Simply click “+task” under the Advanced Mode.

Then, paste the URL to the box and click the “Save URL” button.

Step 2: Click to build a task to scrape the movie information.
After having the RUL opened in the Octoparse built-in browser, we can continue to build a pagination and a loop item to get the data.

Simply click the “next>>” element in the built-in browser and then click “Loop click selected element” on the Action Tips.

We can see the pagination has been built in the workflow.

If you want to make the Octoparse recognize the element you selected more precisely, you could simply revise the XPath. As we can see in the below picture, the XPath that Octoparse generated is //DIV[@class='nav']/DIV[2]/A[2]. We’d better change it to //a[contains(text(), "Next »")]

In this case, we need to scrape the data from the movie list, which says, we can directly create a loop item to extract the data.

Select one of the “blocks” on the browser, Octoparse can detect all the data fields in the blog you selected.

Then, select “Select all sub-elements”.

All the needed data are being selected by Octoparse and highlighted in red. Select “Select All” to continue.

Finally, we select “Extract data in the loop”.

Now, we have both the pagination and the loop item done in Octoparse. We can see the workflow of the task on the left side and the data that are displayed on the right side.

Step 3: Clean the data in Octoparse.

Before extracting data, we’d better clean the data to make our final result better.

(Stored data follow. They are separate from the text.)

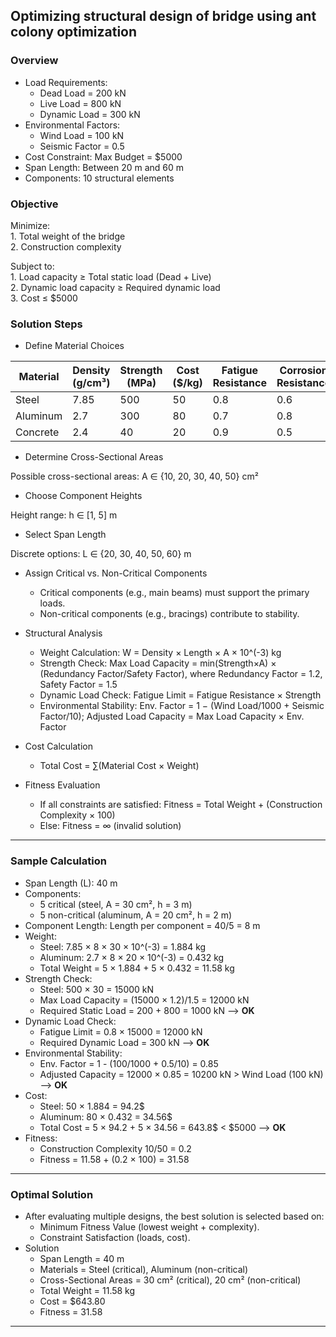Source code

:## Optimizing structural design of bridge using ant colony optimization 

### Overview
  - Load Requirements:  
    - Dead Load = 200 kN  
    - Live Load = 800 kN  
    - Dynamic Load = 300 kN  
  - Environmental Factors:
    - Wind Load = 100 kN  
    - Seismic Factor = 0.5  
  - Cost Constraint: Max Budget = $5000  
  - Span Length: Between 20 m and 60 m  
  - Components: 10 structural elements  

### Objective
 
 Minimize:  
    1. Total weight of the bridge  
    2. Construction complexity  

Subject to:  
    1. Load capacity ≥ Total static load (Dead + Live)  
    2. Dynamic load capacity ≥ Required dynamic load  
    3. Cost ≤ $5000  


### Solution Steps

  - Define Material Choices  

| Material   | Density (g/cm³) | Strength (MPa) | Cost ($/kg) | Fatigue Resistance | Corrosion Resistance |
|------------|----------------|----------------|-------------|-------------------|----------------------|
| Steel      | 7.85           | 500            | 50          | 0.8               | 0.6                  |
| Aluminum   | 2.7            | 300            | 80          | 0.7               | 0.8                  |
| Concrete   | 2.4            | 40             | 20          | 0.9               | 0.5                  |

   - Determine Cross-Sectional Areas

  Possible cross-sectional areas:  A ∈ {10, 20, 30, 40, 50} cm²

   - Choose Component Heights

Height range:  h ∈ [1, 5] m

  - Select Span Length

Discrete options: L ∈ {20, 30, 40, 50, 60} m

  - Assign Critical vs. Non-Critical Components
    - Critical components (e.g., main beams) must support the primary loads.  
    - Non-critical components (e.g., bracings) contribute to stability.  

  - Structural Analysis   
    - Weight Calculation: W = Density × Length × A × 10^(-3) kg 
    - Strength Check: Max Load Capacity = min(Strength×A) × (Redundancy Factor/Safety Factor), where Redundancy Factor = 1.2, Safety Factor = 1.5
    - Dynamic Load Check: Fatigue Limit = Fatigue Resistance × Strength  
    - Environmental Stability: Env. Factor = 1 − (Wind Load/1000 + Seismic Factor/10); Adjusted Load Capacity = Max Load Capacity × Env. Factor

  - Cost Calculation
    - Total Cost = ∑(Material Cost × Weight)

  - Fitness Evaluation
    - If all constraints are satisfied: Fitness = Total Weight + (Construction Complexity × 100) 
    - Else: Fitness = ∞ (invalid solution)

---

### **Sample Calculation**  
 
- Span Length (L): 40 m  
- Components: 
  - 5 critical (steel, A = 30 cm², h = 3 m)  
  - 5 non-critical (aluminum, A = 20 cm², h = 2 m)  
- Component Length: Length per component = 40/5 = 8 m
- Weight:
   - Steel: 7.85 × 8 × 30 × 10^(-3) = 1.884 kg  
   - Aluminum: 2.7 × 8 × 20 × 10^(-3) = 0.432 kg 
   - Total Weight = 5 × 1.884 + 5 × 0.432 = 11.58 kg 
- Strength Check:
   - Steel: 500 × 30 = 15000 kN  
   - Max Load Capacity = (15000 × 1.2)/1.5 = 12000 kN  
   - Required Static Load = 200 + 800 = 1000 kN ⟶ **OK**  
- Dynamic Load Check:
   - Fatigue Limit = 0.8 × 15000 = 12000 kN  
   - Required Dynamic Load = 300 kN ⟶ **OK**  
- Environmental Stability:  
   - Env. Factor = 1 - (100/1000 + 0.5/10) = 0.85   
   - Adjusted Capacity = 12000 × 0.85 = 10200 kN > Wind Load (100 kN) ⟶ **OK**  
- Cost:  
   - Steel: 50 × 1.884 = 94.2$  
   - Aluminum: 80 × 0.432 = 34.56$  
   - Total Cost = 5 × 94.2 + 5 × 34.56 = 643.8$  < $5000 ⟶ **OK**  
- Fitness:
   - Construction Complexity 10/50 = 0.2   
   - Fitness = 11.58 + (0.2 × 100) = 31.58 

---

### **Optimal Solution**  
- After evaluating multiple designs, the best solution is selected based on:  
  - Minimum Fitness Value (lowest weight + complexity).  
  - Constraint Satisfaction (loads, cost).  
- Solution  
  - Span Length = 40 m  
  - Materials = Steel (critical), Aluminum (non-critical)  
  - Cross-Sectional Areas = 30 cm² (critical), 20 cm² (non-critical)  
  - Total Weight = 11.58 kg  
  - Cost = $643.80  
  - Fitness = 31.58  

---
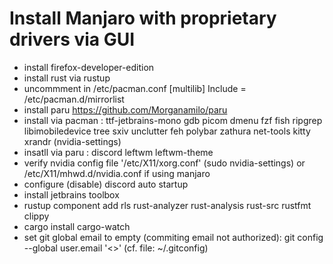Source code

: # Install Manjaro with proprietary drivers via GUI
- install firefox-developer-edition
- install rust via rustup
- uncommment in /etc/pacman.conf
      [multilib]
      Include = /etc/pacman.d/mirrorlist
- install paru https://github.com/Morganamilo/paru
- install via pacman : ttf-jetbrains-mono gdb picom dmenu fzf fish ripgrep libimobiledevice tree sxiv unclutter feh polybar zathura net-tools kitty xrandr (nvidia-settings)
- insatll via paru : discord leftwm leftwm-theme
- verify nvidia config file '/etc/X11/xorg.conf' (sudo nvidia-settings)
or /etc/X11/mhwd.d/nvidia.conf if using manjaro
- configure (disable) discord auto startup
- install jetbrains toolbox
- rustup component add rls rust-analyzer rust-analysis rust-src rustfmt clippy
- cargo install cargo-watch
- set git global email to empty (commiting email not authorized): git config --global user.email '<>' (cf. file: ~/.gitconfig)
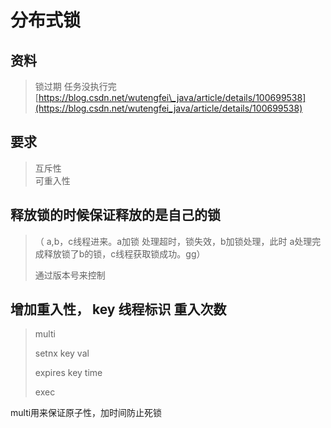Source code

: # 分布式锁

## 资料

> 锁过期 任务没执行完 [https://blog.csdn.net/wutengfei\_java/article/details/100699538](https://blog.csdn.net/wutengfei_java/article/details/100699538)

## 要求

> 互斥性  
> 可重入性

## 释放锁的时候保证释放的是自己的锁

> （ a,b，c线程进来。a加锁 处理超时，锁失效，b加锁处理，此时 a处理完成释放锁了b的锁，c线程获取锁成功。gg）
>
> 通过版本号来控制

## 增加重入性， key 线程标识 重入次数

> multi
>
> setnx key val
>
> expires key time
>
> exec

multi用来保证原子性，加时间防止死锁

Simple need to click to delete the unwanted field and rename the description you need.

Step 4: Extract data
Simply click “Extract data” to get the data locally.

As local extraction utilizes your own computer resources, such as the CPU, internet speed, it works slower than using Octoparse cloud extraction.

Anyway, after creating the scraper, what you need to do is wait and get the data, more than 100,000 lines of movie data in about 2 hours.

With the above steps, I suppose, everyone, including those who have no programming background can easily build a movie crawler with Octoparse V7 and get more than 100,000 lines of the movie information. However, that's not the easiest way. Using Octoparse V8 could be much easier:

All in all, with data scraping, we can obtain the movie data online with any legal issue.

Apart from the data, the more important is about the skill you learned, which is extremely useful for doing the market research, keeping yourself updating, and many other things.